Ik besloot om het experiment te doen. Ik stuurde met een tussenperiode van telkens een dag vijf (exacte gelijke) brieven, waarin ik het product ‘Martin van Neck’ aanprees, naar het opgegeven adres en wachtte af. Na een tijdje kreeg ik vijf antwoorden van vijf verschillende bureaus, vier uit Amsterdam, eentje uit Rotterdam. Ik werd tot mijn verrassing vier keer uitgenodigd voor een gesprek, van één bureau kreeg ik een afwijzing.

Als eerste ging ik bij een bureau in Amsterdam op bezoek. Ze zaten in een luxueus kantoorpand. Ik werd ontvangen door twee mannen. De eerste man, gekleed in een snel pak, was degene die het contact met de klanten  had, de andere, wat minder formeel gekleed, behoorde tot het ‘creative team’. De snelle man vertelde iets over het bureau – ze waren laatst nog met een heel team naar een tropisch eiland geweest voor een reclame; hij probeerde overduidelijk zijn bureau ‘te verkopen’ – en daarna ging het over het product ‘Martin van Neck’.

De man vroeg onder andere wat ik zou doen als een frisdrankfabrikant met een nieuwe smaak aan kwam. Wat zou ik doen om het product in de markt te zetten? Ik antwoordde dat ik die vraag aan tien sollicitanten zou stellen en de antwoorden zou noteren. Daar zou vast wel een goed idee tussen zitten. ‘Grapje’ zei ik nog, maar hij viel niet erg goed.

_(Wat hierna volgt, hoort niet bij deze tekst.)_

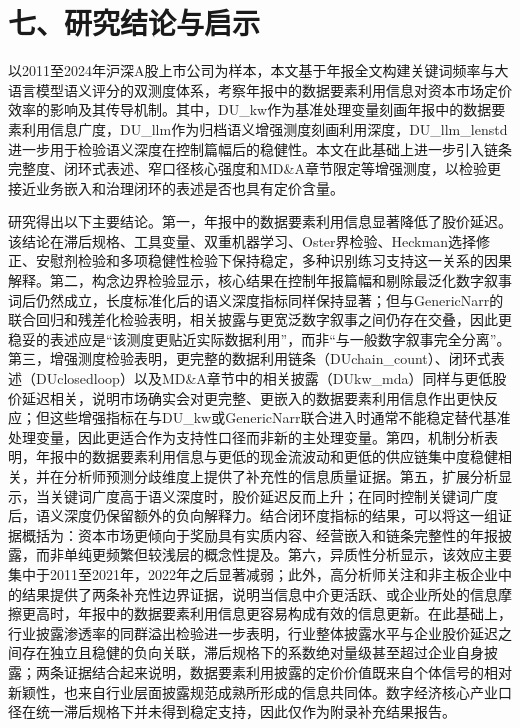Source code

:\section{七、研究结论与启示}\label{ux4e03ux7814ux7a76ux7ed3ux8bbaux4e0eux542fux793a}

以2011至2024年沪深A股上市公司为样本，本文基于年报全文构建关键词频率与大语言模型语义评分的双测度体系，考察年报中的数据要素利用信息对资本市场定价效率的影响及其传导机制。其中，DU\_kw作为基准处理变量刻画年报中的数据要素利用信息广度，DU\_llm作为归档语义增强测度刻画利用深度，DU\_llm\_lenstd进一步用于检验语义深度在控制篇幅后的稳健性。本文在此基础上进一步引入链条完整度、闭环式表述、窄口径核心强度和MD\&A章节限定等增强测度，以检验更接近业务嵌入和治理闭环的表述是否也具有定价含量。

研究得出以下主要结论。第一，年报中的数据要素利用信息显著降低了股价延迟。该结论在滞后规格、工具变量、双重机器学习、Oster界检验、Heckman选择修正、安慰剂检验和多项稳健性检验下保持稳定，多种识别练习支持这一关系的因果解释。第二，构念边界检验显示，核心结果在控制年报篇幅和剔除最泛化数字叙事词后仍然成立，长度标准化后的语义深度指标同样保持显著；但与GenericNarr的联合回归和残差化检验表明，相关披露与更宽泛数字叙事之间仍存在交叠，因此更稳妥的表述应是``该测度更贴近实际数据利用''，而非``与一般数字叙事完全分离''。第三，增强测度检验表明，更完整的数据利用链条（DUchain\_count）、闭环式表述（DUclosedloop）以及MD\&A章节中的相关披露（DUkw\_mda）同样与更低股价延迟相关，说明市场确实会对更完整、更嵌入的数据要素利用信息作出更快反应；但这些增强指标在与DU\_kw或GenericNarr联合进入时通常不能稳定替代基准处理变量，因此更适合作为支持性口径而非新的主处理变量。第四，机制分析表明，年报中的数据要素利用信息与更低的现金流波动和更低的供应链集中度稳健相关，并在分析师预测分歧维度上提供了补充性的信息质量证据。第五，扩展分析显示，当关键词广度高于语义深度时，股价延迟反而上升；在同时控制关键词广度后，语义深度仍保留额外的负向解释力。结合闭环度指标的结果，可以将这一组证据概括为：资本市场更倾向于奖励具有实质内容、经营嵌入和链条完整性的年报披露，而非单纯更频繁但较浅层的概念性提及。第六，异质性分析显示，该效应主要集中于2011至2021年，2022年之后显著减弱；此外，高分析师关注和非主板企业中的结果提供了两条补充性边界证据，说明当信息中介更活跃、或企业所处的信息摩擦更高时，年报中的数据要素利用信息更容易构成有效的信息更新。在此基础上，行业披露渗透率的同群溢出检验进一步表明，行业整体披露水平与企业股价延迟之间存在独立且稳健的负向关联，滞后规格下的系数绝对量级甚至超过企业自身披露；两条证据结合起来说明，数据要素利用披露的定价价值既来自个体信号的相对新颖性，也来自行业层面披露规范成熟所形成的信息共同体。数字经济核心产业口径在统一滞后规格下并未得到稳定支持，因此仅作为附录补充结果报告。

Toen hij later ook nog vroeg of ik bezwaar had om reclame te maken voor bepaalde producten zoals sigaretten – ja dus – concludeerde ik dat de combinatie Martin en de reclamewereld geen ‘match made in heaven’ was. Het was niet mijn wereld. Thuis gekomen zegde ik de andere bureaus af.

Uiteindelijk heb ik mijn kandidaatsstudie Toegepaste Wiskunde afgemaakt en daarna Bedrijfskunde gedaan.

En oh ja, ‘De site van Martin van Neck, die is niet gek!’ (Had ik al gezegd dat de reclamewereld niets voor mij is?)